For that reason, some hope Ben-Gvir’s arrival even brings opportunity: Some have long considered the Israeli state indistinguishable from the likes of Ben-Gvir, and they hope the world will now see what they see.
But to many Palestinians, a far-right government, studded with lawmakers with a history of antagonising Arabs, has no silver lining. It is simply terrifying.
“I’m afraid of a very dark future,” said Issa Amro, an activist in Hebron, in the southern West Bank. “Ben-Gvir is very fanatic and extreme and, for me, a fascist. He is a big threat.”
With Ben-Gvir in government, some Palestinians fear even more impunity for settler violence and even greater restrictions on their movements. They also fear that Ben-Gvir’s calls to deport people who oppose the state of Israel are a code for the expulsion of Palestinians.
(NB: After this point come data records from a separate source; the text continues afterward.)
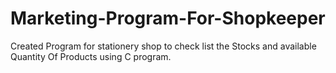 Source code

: # Marketing-Program-For-Shopkeeper
Created Program for stationery shop to check list the Stocks and available Quantity Of Products using C program.
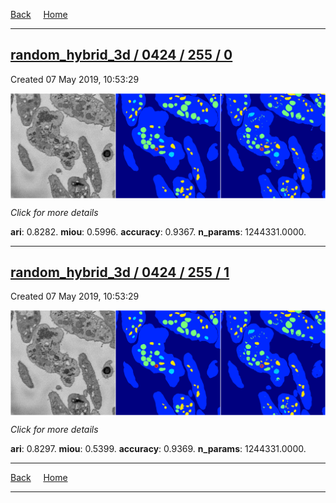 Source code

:
[Back](..)&nbsp;&nbsp;&nbsp;&nbsp;&nbsp;[Home](https://leapmanlab.github.io/snapshots)

---

<div class="summary"><a href="0"><h2>random_hybrid_3d / 0424 / 255 / 0</h2></a><p>Created 07 May 2019, 10:53:29
</p><a href="0"><img src="0/media/summary.png" align="center"></a><p>
<i>Click for more details</i>
</p></div>

**ari**: 0.8282. **miou**: 0.5996. **accuracy**: 0.9367. **n_params**: 1244331.0000. 

---

<div class="summary"><a href="1"><h2>random_hybrid_3d / 0424 / 255 / 1</h2></a><p>Created 07 May 2019, 10:53:29
</p><a href="1"><img src="1/media/summary.png" align="center"></a><p>
<i>Click for more details</i>
</p></div>

**ari**: 0.8297. **miou**: 0.5399. **accuracy**: 0.9369. **n_params**: 1244331.0000. 

---

[Back](..)&nbsp;&nbsp;&nbsp;&nbsp;&nbsp;[Home](https://leapmanlab.github.io/snapshots)

--- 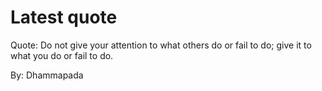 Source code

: # Latest quote 

Quote: Do not give your attention to what others do or fail to do; give it to what you do or fail to do. 

By: Dhammapada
To Amro and the other residents of Hebron, Ben-Gvir is a known quantity – and not in a comforting way.
Ben-Gvir lives in a settlement in Hebron and has a history of confrontation with local Palestinians. A video from 2015 showed him involved in an attack on a Palestinian shop in the Old City of Hebron, pulling a clothes rack to the ground.
The mosque massacre in 1994, whose perpetrator, Baruch Goldstein, was once feted by Ben-Gvir in his home, occurred a few hundred metres away.
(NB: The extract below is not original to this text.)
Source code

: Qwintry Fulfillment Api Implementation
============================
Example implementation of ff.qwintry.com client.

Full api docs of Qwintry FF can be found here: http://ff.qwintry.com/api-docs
“I’m afraid that fanatic settlers will feel more empowered” by Ben-Gvir’s rise, Amro said. “I’m afraid that more Baruch Goldstein massacres will happen.”
The mood in Sheikh Jarrah, a neighbourhood of east Jerusalem where settler movements seek to evict Palestinian residents, was also apprehensive.
Ben-Gvir frequently visits and champions the settlers of Sheikh Jarrah, even setting up a tent there that he declared his temporary office. His provocative presence exacerbated tensions in the neighbourhood that contributed to the outbreak of an 11-day war in May 2021 between Israel and militants in Gaza.
Last month, he returned to Sheikh Jarrah, brandishing a pistol and telling police officers to fire at nearby Palestinians.
“Friends, they’re throwing rocks at us,” Ben-Gvir said, pulling out his handgun. “Shoot them.”
Ben-Gvir says he has become more moderate in recent years. He tells his followers to chant “Death to terrorists”, replacing their previous chant of “Death to Arabs”. He still calls Kahane “a hero” but distanced himself from the rabbi’s most extreme positions.
“I have no problem, of course, with the minorities here,” he recently said in a voice message to The New York Times, after declining an interview.
Some Palestinians, although fearful, predict that Ben-Gvir will do little that Israel hasn’t already done to Palestinians living under either occupation or as a minority within the state of Israel.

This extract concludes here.